Under the “preparatory to research” provision, covered entities may use and disclose PHI to researchers to aid in study recruitment. They may allow a researcher to identify, but not contact, potential study participants. To contact potential study participants, a researcher may do so, without Authorization from the individual, under the following circumstances:

  • If the researcher is a workforce member of a covered entity, the researcher may contact the potential study participant, as part of the covered entity’s health care operations, for the purposes of seeking Authorization. In addition, a covered health care provider may discuss treatment alternatives, which may include participating in a clinical trial, with the patient as part of the patient’s treatment or the covered entity’s health care operations. Alternatively, the covered entity may contract with a business associate—who may be a researcher—to assist in contacting individuals on behalf of the covered entity to obtain their Authorizations.

  • If the covered entity obtains documentation that an IRB has partially waived the Authorization requirement to disclose PHI to a researcher for recruitment purposes, the covered entity could disclose to the researcher that PHI necessary for the researcher to contact the individual.

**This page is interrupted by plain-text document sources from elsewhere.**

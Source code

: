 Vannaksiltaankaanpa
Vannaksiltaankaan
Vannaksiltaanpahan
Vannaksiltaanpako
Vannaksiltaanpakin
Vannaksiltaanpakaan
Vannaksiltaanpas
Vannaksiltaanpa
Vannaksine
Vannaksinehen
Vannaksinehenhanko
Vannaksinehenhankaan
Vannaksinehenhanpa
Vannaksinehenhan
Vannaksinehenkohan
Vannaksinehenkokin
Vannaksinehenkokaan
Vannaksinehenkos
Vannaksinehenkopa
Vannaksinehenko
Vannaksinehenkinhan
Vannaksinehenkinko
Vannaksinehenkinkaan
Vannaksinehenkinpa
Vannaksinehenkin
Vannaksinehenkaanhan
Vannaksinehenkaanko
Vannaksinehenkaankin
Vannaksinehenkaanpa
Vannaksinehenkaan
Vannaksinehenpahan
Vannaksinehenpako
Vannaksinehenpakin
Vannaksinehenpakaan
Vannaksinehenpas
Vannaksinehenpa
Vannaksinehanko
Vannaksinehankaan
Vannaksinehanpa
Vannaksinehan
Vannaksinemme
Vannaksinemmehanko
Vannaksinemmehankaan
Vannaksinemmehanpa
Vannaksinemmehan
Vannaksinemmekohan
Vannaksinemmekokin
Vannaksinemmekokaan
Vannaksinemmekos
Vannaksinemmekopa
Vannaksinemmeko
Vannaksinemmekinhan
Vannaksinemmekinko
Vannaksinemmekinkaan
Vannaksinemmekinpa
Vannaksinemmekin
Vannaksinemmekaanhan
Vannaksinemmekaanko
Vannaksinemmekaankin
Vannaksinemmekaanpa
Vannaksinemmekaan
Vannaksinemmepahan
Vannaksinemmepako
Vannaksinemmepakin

Research Uses and Disclosures Under Permissions Obtained Prior to the Privacy Rule’s Compliance Date


Sections 164.532(a) and (c) of the Privacy Rule provide that, after the compliance date (for most covered entities, April 14, 2003), a covered entity may use or disclose an individual’s PHI without an Authorization, or waiver or alteration of the Authorization requirement, in connection with research, if specific conditions are met. For many such uses and disclosures of PHI in connection with research, a covered entity may rely on any one of the following that was obtained prior to the compliance date:

  • An Authorization or other express legal permission from an individual to use or disclose PHI for research

  • The informed consent of the individual to participate in the research

  • A waiver by an IRB of informed consent in accordance with applicable laws and regulations governing informed consent, unless a new informed consent document is sought after the compliance date

The transition provisions do not apply if any change is made after the compliance date to an informed consent, express legal permission, or IRB waiver for the research obtained before the compliance date that would invalidate these prior permissions. In such cases, an Authorization that complies with section 164.508 of the Privacy Rule is required unless the activity is otherwise permitted by the Privacy Rule without Authorization (e.g., through a waiver of Authorization).

In some instances, express legal permissions, informed consents, or IRB-approved waivers of informed consents are not study specific. These permissions for research and waivers, if obtained before the compliance date, are grandfathered by the transition provisions even if provided for future unspecified research, subject to the conditions described above.